Wednesday, November 14, 2012



FEDERALISM TAKES CENTER STAGE IN ELECTION

Federalism, is perhaps the greatest strength within our political system.  While not an issue this past election, it always bothers me when people who fail to understand the structure of American government demand we end the electoral  college.  The electoral college is a huge part of American federalism.  It insures the big states never decide an election.  It is rarely discussed but had New Hampshire voted the same way as the rest of New England and the general northeast, Al Gore would have become president.  These three electoral votes decided the direction of the US for 8 years, and in fact for probably many years to come.

Gay marriage and legalization of marijuana became the key issues manifested through federalism this past election.  I understand and  respect that a lot of people believe gay marriage and the legalization of marijuana are the end of humanity as we know it.  But the states which moved forward on these issues in fact prove the strength in of sytem of government.

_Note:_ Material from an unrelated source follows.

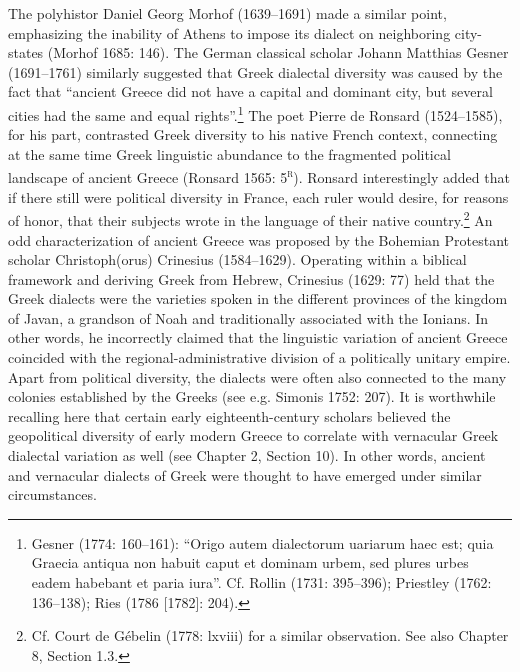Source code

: \begin{styleStandard}
The polyhistor Daniel Georg Morhof (1639–1691) made a similar point, emphasizing the inability of Athens to impose its dialect on neighboring city-states (Morhof 1685: 146). The German classical scholar Johann Matthias Gesner (1691–1761) similarly suggested that Greek dialectal diversity was caused by the fact that “ancient Greece did not have a capital and dominant city, but several cities had the same and equal rights”.\footnote{ Gesner (1774: 160–161): “Origo autem dialectorum uariarum haec est; quia Graecia antiqua non habuit caput et dominam urbem, sed plures urbes eadem habebant et paria iura”. Cf. Rollin (1731: 395–396); Priestley (1762: 136–138); Ries (1786 [1782]: 204).} The poet Pierre de Ronsard (1524–1585), for his part, contrasted Greek diversity to his native French context, connecting at the same time Greek linguistic abundance to the fragmented political landscape of ancient Greece (Ronsard 1565: 5\textsc{\textsuperscript{r}}). Ronsard interestingly added that if there still were political diversity in France, each ruler would desire, for reasons of honor, that their subjects wrote in the language of their native country.\footnote{ Cf. Court de Gébelin (1778: lxviii) for a similar observation. See also Chapter 8, Section 1.3.} An odd characterization of ancient Greece was proposed by the Bohemian Protestant scholar Christoph(orus) Crinesius (1584–1629). Operating within a biblical framework and deriving Greek from Hebrew, Crinesius (1629: 77) held that the Greek dialects were the varieties spoken in the different provinces of the kingdom of Javan, a grandson of Noah and traditionally associated with the Ionians. In other words, he incorrectly claimed that the linguistic variation of ancient Greece coincided with the regional-administrative division of a politically unitary empire. Apart from political diversity, the dialects were often also connected to the many colonies established by the Greeks (see e.g. Simonis 1752: 207). It is worthwhile recalling here that certain early eighteenth-century scholars believed the geopolitical diversity of early modern Greece to correlate with vernacular Greek dialectal variation as well (see Chapter 2, Section 10). In other words, ancient and vernacular dialects of Greek were thought to have emerged under similar circumstances.
\end{styleStandard}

The role of federalism is a big part of the juridical methodology used by the Supreme Court when addressing so called expanded rights.  The Court always looks to national trends at the state level.The states are the great laboratory of change.  If Colorado succeeds in regulating marijuana sales, raising revenue, all while keeping addiction under control, its model will be considered by other states in creating a similar system.

I am not saying the law is good or bad.  I am saying it is a good thing that one or several states can experiment with something like legalization of marijuana.  It is better that we experiment at the state level first to work out the kinks, before establishing a national policy.  We may learn legalization is a big mistake, and have the evidene to prove it.  We may learn that legalization of marijuana is not the end of humanity.  In the end we have no way of knowing the truth, until a state experiments with the policy.

I love a learning momemt.  I hope a  few of my readers now better understand federalism and how the federal and state governments interact.

1 comment:

Anonymous said...

While on this subject, do you know if there is a test for marijuana like there is for booze that can determind how much THC a person has in their system. Will a "cut-off" point be important, or is any amount considered detrimental to, let's say, driving?